Yeah thanks for saying this; I agree. And as cliche as it is to look for a technical solution to a social problem, I also think better tools could help a lot here.
The current situation is ridiculous - if I pull in a compression library from npm, cargo or Python, why can that package interact with my network, make syscalls (as me) and read and write files on my computer? Leftpad shouldn’t be able to install crypto ransomware on my computer.
To solve that, package managers should include capability based security. I want to say “use this package from cargo, but refuse to compile or link into my binary any function which makes any syscall except for read and write. No open - if I want to compress or decompress a file, I’ll open the file myself and pass it in.” No messing with my filesystem. No network access. No raw asm, no trusted build scripts and no exec. What I allow is all you get.
The capability should be transitive. All dependencies of the package should be brought in under the same restriction.

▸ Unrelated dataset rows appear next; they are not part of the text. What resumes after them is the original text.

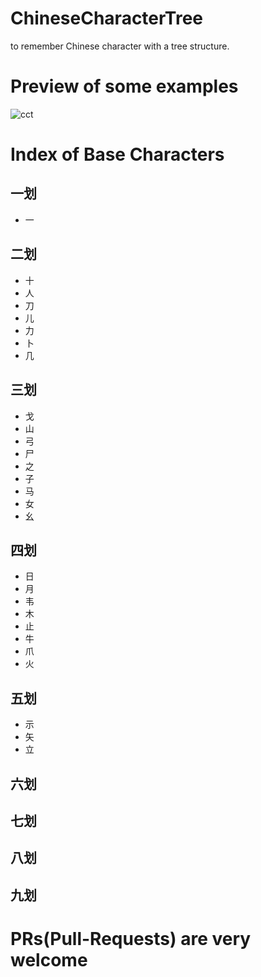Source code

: # ChineseCharacterTree
to remember Chinese character with a tree structure.



# Preview of some examples

![cct](http://www.plantuml.com/plantuml/proxy?cache=no&src=https://raw.githubusercontent.com/imharrywu/ChineseCharacterTree/main/index.iuml)


# Index of Base Characters

## 一划
- 一

## 二划
- 十
- 人
- 刀
- 儿
- 力
- 卜
- 几

## 三划
- 戈
- 山
- 弓
- 尸
- 之
- 子
- 马
- 女
- 幺

## 四划
- 日
- 月
- 韦
- 木
- 止
- 牛
- 爪
- 火

## 五划
- 示
- 矢
- 立

## 六划

## 七划

## 八划

## 九划


# PRs(Pull-Requests) are very welcome
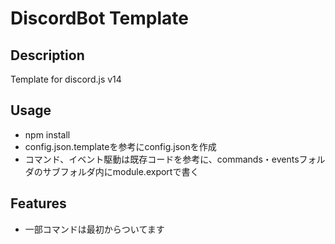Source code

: # DiscordBot Template

## Description
Template for discord.js v14

## Usage
- npm install
- config.json.templateを参考にconfig.jsonを作成
- コマンド、イベント駆動は既存コードを参考に、commands・eventsフォルダのサブフォルダ内にmodule.exportで書く

## Features
- 一部コマンドは最初からついてます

In dynamic languages like (server side) JavaScript, I think this would have to be handled at runtime. We could add a capability parameter to all functions which issue syscalls (or do anything else that’s security sensitive). When the program starts, it gets an “everything” capability. That capability can be cloned and reduced to just the capabilities needed. (Think, pledge). If I want to talk to redis using a 3rd party library, I pass the redis package a capability which only allows it to open network connections. And only to this specific host on this specific port.

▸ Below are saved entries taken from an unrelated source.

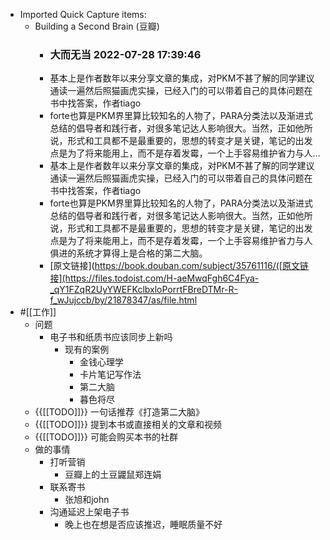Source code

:- Imported Quick Capture items:
    - Building a Second Brain (豆瓣)
        - ### 大而无当 2022-07-28 17:39:46
        - 基本上是作者数年以来分享文章的集成，对PKM不甚了解的同学建议通读一遍然后照猫画虎实操，已经入门的可以带着自己的具体问题在书中找答案，作者tiago
        - forte也算是PKM界里算比较知名的人物了，PARA分类法以及渐进式总结的倡导者和践行者，对很多笔记达人影响很大。当然，正如他所说，形式和工具都不是最重要的，思想的转变才是关键，笔记的出发点是为了将来能用上，而不是存着发霉，一个上手容易维护省力与人...
        - 基本上是作者数年以来分享文章的集成，对PKM不甚了解的同学建议通读一遍然后照猫画虎实操，已经入门的可以带着自己的具体问题在书中找答案，作者tiago
        - forte也算是PKM界里算比较知名的人物了，PARA分类法以及渐进式总结的倡导者和践行者，对很多笔记达人影响很大。当然，正如他所说，形式和工具都不是最重要的，思想的转变才是关键，笔记的出发点是为了将来能用上，而不是存着发霉，一个上手容易维护省力与人俱进的系统才算得上是合格的第二大脑。
        - [原文链接](https://book.douban.com/subject/35761116/([原文链接](https://files.todoist.com/H-aeMwqFgh6C4Fya-_qY1FZqR2UyYWEFKclbxloPorrtFBreDTMr-R-f_wJujccb/by/21878347/as/file.html
- #[[工作]]
    - 问题
        - 电子书和纸质书应该同步上新吗
            - 现有的案例
                - 金钱心理学
                - 卡片笔记写作法
                - 第二大脑
                - 暮色将尽
    - {{[[TODO]]}} 一句话推荐《打造第二大脑》
    - {{[[TODO]]}} 提到本书或直接相关的文章和视频
    - {{[[TODO]]}} 可能会购买本书的社群
    - 做的事情
        - 打听营销
            - 豆瓣上的土豆鼹鼠郑连娟
        - 联系寄书
            - 张旭和john
        - 沟通延迟上架电子书
            - 晚上也在想是否应该推迟，睡眠质量不好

It wouldn’t stop all security problems. It might not even stop this one. But it would dramatically reduce the attack surface of badly behaving libraries.
The problem we have right now is that any linked code can do anything, both at build time and at runtime. A good capability system should be able to stop xz from issuing network requests even if other parts of the process do interact with the network. It certainly shouldn't have permission to replace crc32_resolve() and crc64_resolve() via ifunc.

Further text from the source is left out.